I find myself exhausted by claims of “what the Bible really says about X.” Not because I don’t care what the Bible says–I have an extremely high view of Scripture as the Word of God, and what Scripture says is the most important question we could possibly ask–but because more often than not when someone frames something (like immigration, refugee asylum, or religious discrimination) in terms of “what the Bible really says,” the point has already been missed.
The truth is, the Bible doesn’t say a word about Syrian refugees, Mexican immigrants, or how to deal with ISIS. And when we expect it to, we not only miss the point but fail to submit ourselves to Scripture as God’s Word that stands over the church.
The Bible says a lot of things. Some are uplifting, some are frightening. Some align with a conservative agenda, some could prop up a liberal worldview. Some make us nod our heads in satisfaction, others may offend or even repulse us. It also says things that seem to conflict, or at least to create unanswerable tensions (Do we focus on Jesus’ constantly subversive proclamation of God’s kingdom over against the kingdoms of the world, or do we stick with Romans 13 and say the government is good and we should always do what it tells us? Do we imitate the Israelites and slaughter God’s enemies, or do we love our enemies and pray for those who persecute us?)
This is the problem with building cases based on “what the Bible really says.” If we treat the Bible as an ethics handbook to be straightforwardly applied to specific situations, or as a repository of clearly defined dogma, there are enough examples of the Bible saying different things in different contexts at different times that you can scrounge together enough verses to make a case for just about anything.
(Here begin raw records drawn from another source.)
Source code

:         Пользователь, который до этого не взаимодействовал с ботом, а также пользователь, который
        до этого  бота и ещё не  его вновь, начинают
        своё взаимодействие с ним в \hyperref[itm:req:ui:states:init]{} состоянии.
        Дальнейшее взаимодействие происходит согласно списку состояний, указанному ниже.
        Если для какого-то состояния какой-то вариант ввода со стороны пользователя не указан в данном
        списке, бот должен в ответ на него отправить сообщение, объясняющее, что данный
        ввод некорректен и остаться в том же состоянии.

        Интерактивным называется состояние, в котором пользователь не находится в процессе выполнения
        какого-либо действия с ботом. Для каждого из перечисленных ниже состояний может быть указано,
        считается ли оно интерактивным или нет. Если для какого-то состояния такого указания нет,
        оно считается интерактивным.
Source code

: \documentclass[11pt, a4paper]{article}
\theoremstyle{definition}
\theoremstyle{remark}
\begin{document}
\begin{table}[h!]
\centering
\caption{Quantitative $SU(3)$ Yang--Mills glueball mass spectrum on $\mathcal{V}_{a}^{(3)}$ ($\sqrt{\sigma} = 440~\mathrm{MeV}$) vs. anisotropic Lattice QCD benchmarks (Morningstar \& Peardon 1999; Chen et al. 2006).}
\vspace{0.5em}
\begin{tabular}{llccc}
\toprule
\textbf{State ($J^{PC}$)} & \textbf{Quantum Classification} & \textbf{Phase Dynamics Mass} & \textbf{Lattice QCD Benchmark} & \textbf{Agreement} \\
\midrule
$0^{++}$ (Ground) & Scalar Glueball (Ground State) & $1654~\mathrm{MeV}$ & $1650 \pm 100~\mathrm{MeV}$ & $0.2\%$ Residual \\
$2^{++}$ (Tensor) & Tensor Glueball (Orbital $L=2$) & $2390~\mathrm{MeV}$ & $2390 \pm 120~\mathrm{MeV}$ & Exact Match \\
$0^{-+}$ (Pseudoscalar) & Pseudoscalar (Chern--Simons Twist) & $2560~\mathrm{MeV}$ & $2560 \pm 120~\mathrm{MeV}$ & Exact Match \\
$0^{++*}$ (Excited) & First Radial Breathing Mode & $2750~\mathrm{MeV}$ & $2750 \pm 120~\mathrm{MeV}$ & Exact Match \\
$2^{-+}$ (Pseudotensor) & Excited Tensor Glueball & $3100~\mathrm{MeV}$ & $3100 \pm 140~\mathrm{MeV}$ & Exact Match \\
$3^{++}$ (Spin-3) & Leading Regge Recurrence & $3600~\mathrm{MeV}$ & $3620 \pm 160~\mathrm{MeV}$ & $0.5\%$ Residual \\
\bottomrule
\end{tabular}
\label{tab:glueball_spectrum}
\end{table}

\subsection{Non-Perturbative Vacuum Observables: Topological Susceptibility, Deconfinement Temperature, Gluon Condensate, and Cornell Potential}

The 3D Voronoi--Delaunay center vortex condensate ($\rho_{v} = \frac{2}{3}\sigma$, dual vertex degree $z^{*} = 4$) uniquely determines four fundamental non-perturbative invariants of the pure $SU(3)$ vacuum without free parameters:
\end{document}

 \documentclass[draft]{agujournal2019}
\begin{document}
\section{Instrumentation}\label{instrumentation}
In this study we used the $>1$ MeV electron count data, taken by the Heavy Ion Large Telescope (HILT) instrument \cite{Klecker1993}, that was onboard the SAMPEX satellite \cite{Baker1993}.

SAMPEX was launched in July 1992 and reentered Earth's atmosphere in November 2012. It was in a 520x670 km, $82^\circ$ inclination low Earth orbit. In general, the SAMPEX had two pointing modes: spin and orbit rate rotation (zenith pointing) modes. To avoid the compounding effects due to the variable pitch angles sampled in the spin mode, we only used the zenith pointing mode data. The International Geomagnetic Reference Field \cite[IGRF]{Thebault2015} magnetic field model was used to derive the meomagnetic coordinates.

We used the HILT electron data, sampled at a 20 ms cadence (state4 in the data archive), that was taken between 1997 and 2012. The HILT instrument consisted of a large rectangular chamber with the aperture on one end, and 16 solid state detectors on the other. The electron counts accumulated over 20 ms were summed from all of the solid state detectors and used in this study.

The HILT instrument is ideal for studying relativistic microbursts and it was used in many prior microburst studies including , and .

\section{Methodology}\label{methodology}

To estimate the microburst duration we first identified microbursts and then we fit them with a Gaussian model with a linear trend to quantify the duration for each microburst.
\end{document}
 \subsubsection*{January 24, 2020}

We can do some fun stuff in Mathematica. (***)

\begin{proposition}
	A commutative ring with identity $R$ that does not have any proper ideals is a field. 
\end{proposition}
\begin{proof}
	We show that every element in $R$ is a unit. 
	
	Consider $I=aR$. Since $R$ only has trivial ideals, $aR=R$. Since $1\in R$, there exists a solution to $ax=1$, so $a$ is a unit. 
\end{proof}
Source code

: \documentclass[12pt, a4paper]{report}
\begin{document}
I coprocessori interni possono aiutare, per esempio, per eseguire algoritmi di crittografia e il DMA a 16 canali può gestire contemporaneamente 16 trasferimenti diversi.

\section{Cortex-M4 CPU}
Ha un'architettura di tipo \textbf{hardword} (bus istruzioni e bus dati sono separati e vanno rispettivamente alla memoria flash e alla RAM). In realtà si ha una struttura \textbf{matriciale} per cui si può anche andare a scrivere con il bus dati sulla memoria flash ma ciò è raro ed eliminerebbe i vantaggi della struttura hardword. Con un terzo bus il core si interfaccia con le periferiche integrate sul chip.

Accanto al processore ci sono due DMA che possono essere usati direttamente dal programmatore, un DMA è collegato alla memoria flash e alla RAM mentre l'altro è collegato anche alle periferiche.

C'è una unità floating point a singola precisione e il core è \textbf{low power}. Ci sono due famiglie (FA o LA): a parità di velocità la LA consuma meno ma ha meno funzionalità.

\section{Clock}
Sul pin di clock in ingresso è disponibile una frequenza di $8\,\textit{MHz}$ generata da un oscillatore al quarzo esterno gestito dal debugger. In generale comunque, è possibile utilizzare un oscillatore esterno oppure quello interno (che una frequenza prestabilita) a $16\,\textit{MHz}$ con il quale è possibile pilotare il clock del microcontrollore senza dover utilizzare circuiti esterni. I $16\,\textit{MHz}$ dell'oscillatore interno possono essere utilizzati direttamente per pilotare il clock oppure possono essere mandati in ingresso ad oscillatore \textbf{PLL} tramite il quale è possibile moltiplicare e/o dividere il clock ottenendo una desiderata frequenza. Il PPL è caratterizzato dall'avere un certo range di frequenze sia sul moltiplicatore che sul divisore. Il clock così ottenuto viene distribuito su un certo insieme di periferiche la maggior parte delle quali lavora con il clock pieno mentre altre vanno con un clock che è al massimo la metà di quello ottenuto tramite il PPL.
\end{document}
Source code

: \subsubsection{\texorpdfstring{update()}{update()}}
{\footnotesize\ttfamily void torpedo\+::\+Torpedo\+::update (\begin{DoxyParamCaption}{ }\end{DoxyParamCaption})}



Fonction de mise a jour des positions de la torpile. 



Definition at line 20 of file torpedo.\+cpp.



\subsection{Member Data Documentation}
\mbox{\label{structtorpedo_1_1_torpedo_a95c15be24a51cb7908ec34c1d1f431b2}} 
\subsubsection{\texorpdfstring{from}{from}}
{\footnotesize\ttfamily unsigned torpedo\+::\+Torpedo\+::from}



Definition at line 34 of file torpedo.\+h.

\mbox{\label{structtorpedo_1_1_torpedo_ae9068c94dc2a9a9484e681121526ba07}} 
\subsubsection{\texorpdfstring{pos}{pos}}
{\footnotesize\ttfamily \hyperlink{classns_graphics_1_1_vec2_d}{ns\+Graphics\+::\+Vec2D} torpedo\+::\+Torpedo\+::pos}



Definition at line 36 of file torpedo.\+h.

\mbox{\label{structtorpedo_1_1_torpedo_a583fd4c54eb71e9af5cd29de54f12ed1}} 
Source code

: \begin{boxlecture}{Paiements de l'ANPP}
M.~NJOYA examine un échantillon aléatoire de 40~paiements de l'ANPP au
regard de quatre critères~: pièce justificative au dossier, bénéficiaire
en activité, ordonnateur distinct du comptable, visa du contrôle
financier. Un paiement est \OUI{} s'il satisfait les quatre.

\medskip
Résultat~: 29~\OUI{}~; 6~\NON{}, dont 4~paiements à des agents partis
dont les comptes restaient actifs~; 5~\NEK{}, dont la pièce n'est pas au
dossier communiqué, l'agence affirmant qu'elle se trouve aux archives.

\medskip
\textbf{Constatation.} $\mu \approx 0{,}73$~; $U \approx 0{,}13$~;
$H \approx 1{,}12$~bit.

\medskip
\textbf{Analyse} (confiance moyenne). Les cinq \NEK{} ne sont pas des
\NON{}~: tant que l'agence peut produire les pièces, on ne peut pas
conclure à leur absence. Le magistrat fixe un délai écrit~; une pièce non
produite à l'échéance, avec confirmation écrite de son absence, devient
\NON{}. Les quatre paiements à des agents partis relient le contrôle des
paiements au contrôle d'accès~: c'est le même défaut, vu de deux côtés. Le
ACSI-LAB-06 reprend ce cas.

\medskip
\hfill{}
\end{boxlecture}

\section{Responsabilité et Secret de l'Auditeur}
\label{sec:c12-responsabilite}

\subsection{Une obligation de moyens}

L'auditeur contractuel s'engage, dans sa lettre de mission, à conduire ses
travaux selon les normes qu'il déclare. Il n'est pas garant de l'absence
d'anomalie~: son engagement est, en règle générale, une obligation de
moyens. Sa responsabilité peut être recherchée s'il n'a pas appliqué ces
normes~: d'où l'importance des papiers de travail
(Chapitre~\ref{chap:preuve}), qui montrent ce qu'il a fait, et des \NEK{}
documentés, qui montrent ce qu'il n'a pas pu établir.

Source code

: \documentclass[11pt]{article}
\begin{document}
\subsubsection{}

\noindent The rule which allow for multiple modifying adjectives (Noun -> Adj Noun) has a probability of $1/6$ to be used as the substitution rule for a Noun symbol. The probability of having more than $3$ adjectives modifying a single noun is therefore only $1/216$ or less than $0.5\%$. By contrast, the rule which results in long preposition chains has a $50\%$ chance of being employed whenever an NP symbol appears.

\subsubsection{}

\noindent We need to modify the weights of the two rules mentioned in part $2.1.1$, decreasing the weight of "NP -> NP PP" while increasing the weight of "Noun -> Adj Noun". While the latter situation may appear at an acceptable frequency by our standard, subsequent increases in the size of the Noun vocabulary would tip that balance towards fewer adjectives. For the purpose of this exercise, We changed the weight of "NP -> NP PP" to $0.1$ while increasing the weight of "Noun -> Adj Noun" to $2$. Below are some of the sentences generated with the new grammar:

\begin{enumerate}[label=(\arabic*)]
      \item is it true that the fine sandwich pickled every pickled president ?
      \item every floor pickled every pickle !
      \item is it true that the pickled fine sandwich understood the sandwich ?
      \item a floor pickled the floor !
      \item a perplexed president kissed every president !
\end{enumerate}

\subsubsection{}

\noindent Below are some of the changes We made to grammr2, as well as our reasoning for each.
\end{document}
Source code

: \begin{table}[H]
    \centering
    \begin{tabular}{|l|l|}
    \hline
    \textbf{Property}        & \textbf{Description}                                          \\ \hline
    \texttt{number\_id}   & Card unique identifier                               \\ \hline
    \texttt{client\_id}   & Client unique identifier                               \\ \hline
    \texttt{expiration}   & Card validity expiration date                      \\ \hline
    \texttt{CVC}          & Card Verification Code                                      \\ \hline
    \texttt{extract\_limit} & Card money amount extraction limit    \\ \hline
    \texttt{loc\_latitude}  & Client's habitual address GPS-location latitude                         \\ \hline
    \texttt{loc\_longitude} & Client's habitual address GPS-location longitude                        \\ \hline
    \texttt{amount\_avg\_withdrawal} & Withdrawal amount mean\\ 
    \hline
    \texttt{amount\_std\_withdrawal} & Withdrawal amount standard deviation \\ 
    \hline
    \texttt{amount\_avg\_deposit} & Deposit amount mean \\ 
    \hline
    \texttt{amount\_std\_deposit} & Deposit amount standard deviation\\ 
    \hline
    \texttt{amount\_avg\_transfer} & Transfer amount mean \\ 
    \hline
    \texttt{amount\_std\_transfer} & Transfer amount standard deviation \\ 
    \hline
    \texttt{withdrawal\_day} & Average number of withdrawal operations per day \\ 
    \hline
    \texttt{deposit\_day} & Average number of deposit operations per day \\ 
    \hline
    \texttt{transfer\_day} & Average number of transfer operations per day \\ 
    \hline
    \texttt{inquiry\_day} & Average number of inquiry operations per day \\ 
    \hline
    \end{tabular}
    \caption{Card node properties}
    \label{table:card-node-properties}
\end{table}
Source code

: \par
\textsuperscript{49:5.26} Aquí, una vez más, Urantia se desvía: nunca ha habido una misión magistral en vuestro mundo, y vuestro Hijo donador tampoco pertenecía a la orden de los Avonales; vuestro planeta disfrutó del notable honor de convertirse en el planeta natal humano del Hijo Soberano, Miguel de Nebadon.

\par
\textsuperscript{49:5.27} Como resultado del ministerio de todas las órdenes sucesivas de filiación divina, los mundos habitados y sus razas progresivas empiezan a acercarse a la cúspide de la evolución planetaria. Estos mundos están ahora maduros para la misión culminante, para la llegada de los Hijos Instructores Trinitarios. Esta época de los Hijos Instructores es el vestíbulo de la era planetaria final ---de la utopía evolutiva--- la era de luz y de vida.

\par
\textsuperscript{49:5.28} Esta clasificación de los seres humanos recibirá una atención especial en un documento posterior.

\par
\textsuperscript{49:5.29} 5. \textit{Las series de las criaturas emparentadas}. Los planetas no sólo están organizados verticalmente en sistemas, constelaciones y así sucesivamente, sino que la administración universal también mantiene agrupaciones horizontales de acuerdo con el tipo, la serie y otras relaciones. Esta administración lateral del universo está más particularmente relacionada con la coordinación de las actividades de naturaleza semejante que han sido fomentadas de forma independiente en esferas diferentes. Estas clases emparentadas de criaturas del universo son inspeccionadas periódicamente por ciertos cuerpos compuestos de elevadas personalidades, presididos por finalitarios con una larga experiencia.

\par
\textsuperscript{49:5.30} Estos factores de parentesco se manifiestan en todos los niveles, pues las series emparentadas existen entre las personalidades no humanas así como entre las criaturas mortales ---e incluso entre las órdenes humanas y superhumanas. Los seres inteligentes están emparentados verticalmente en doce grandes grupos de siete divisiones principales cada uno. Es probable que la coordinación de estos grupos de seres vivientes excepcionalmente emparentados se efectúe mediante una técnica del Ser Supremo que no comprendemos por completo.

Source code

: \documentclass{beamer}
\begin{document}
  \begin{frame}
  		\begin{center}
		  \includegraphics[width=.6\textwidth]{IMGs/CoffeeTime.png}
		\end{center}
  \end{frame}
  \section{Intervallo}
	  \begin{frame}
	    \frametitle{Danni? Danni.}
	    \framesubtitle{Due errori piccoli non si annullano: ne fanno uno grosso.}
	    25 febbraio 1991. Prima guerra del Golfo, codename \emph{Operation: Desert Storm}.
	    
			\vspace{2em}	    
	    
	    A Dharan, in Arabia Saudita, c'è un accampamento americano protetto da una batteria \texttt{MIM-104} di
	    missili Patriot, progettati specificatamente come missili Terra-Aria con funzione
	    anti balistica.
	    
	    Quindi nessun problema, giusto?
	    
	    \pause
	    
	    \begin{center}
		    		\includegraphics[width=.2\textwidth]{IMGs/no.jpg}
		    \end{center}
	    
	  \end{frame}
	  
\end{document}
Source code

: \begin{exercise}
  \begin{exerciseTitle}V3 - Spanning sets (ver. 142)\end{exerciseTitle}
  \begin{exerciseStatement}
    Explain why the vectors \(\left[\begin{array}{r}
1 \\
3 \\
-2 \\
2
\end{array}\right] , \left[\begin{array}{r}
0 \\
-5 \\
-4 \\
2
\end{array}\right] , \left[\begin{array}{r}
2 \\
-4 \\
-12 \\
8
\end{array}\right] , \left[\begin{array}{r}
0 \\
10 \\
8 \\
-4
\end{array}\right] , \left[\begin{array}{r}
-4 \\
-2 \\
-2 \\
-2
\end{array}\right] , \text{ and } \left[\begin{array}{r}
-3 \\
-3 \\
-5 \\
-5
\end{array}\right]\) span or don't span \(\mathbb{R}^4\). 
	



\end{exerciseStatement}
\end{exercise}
And it’s all just alien enough to us to make us wonder whether some things just aren’t Bible issues at all. But this is not what Scripture is for, and it is not only problematic but also dangerous (even idolatrous) to mine through it as though it is.
The Bible is not a rulebook, a sourcebook of practical wisdom, or a culmination of religious experience. When we approach it in that way, we have already undermined the authority that we claim for it by attempting to make it primarily about answering our questions. We have decided for ourselves what the Word of God is, and in so doing have decided who God will be for us. When we do so, we miss that the Bible is not concerned with a religious system but with the man who stands in the middle of the story it tells: with Jesus Christ, the Word of God become human.
If anything should make us recognize that the Bible is not a handy guide to life or a culmination of human religious wisdom, it is Jesus Christ–himself the object of our faith, himself the way, the truth, and the life. Nothing about the life of Jesus Christ matches any of our expectations; nothing about him aligns neatly with what we hope for or expect to find when we look for God, and nothing about him is practical by worldly standards. Because in Jesus Christ we do not encounter the fulfillment of our expectations about who God is. We do not look at him and say that this is quite efficient, exactly what we would have done ourselves in fact.
If we have eyes to see and ears to hear, everything about the way that God reveals himself to the world is a direct contradiction of what we desire and anticipate from God. Where we want God to appear in glory and majesty and dazzle us with his power, we find a Jewish child born in a cave to a peasant carpenter and his bride-to-be. Where we expect God to affirm us for keeping the rules, we find an itinerant rabbi pronouncing woe and judgement not on those who know they are sinners, but on those who presume themselves righteous by their own ethical standards. Where we expect God to reward those faithful to him with comfort and prosperity, we find a Lord who commands people to sell everything they own to follow him and to expect to suffer when we do. And where we expect God to demonstrate himself as a powerful king by means of force, ridding the world of evil and bringing a swift and violent end to all who dare oppose him, we get a Slaughtered Lamb who cries out with his last breath for the forgiveness of his executioners.
Jesus Christ is not the fulfillment of our expectations but the inversion of all that we imagine to be right, the contradiction of all our natural impulses. This, ultimately, is what the Bible says. The Bible does not confirm us in our calculated assumptions about right and wrong and what it is that God wants, but by testifying to Jesus Christ as the crucified and risen Lord exposes our assumptions as utterly insufficient.
The Jesus of Scripture calls his people not to pragmatism, but to self-abandonment; not to self-protection, but to self-giving love of those who would do us harm; not to privilege but to imitation of him.
Jesus Christ is what the Bible really says. He is himself Truth and Life, and the lens through which his people must see the world–in his humility, his suffering, and his death.
And he doesn’t say anything about putting America first.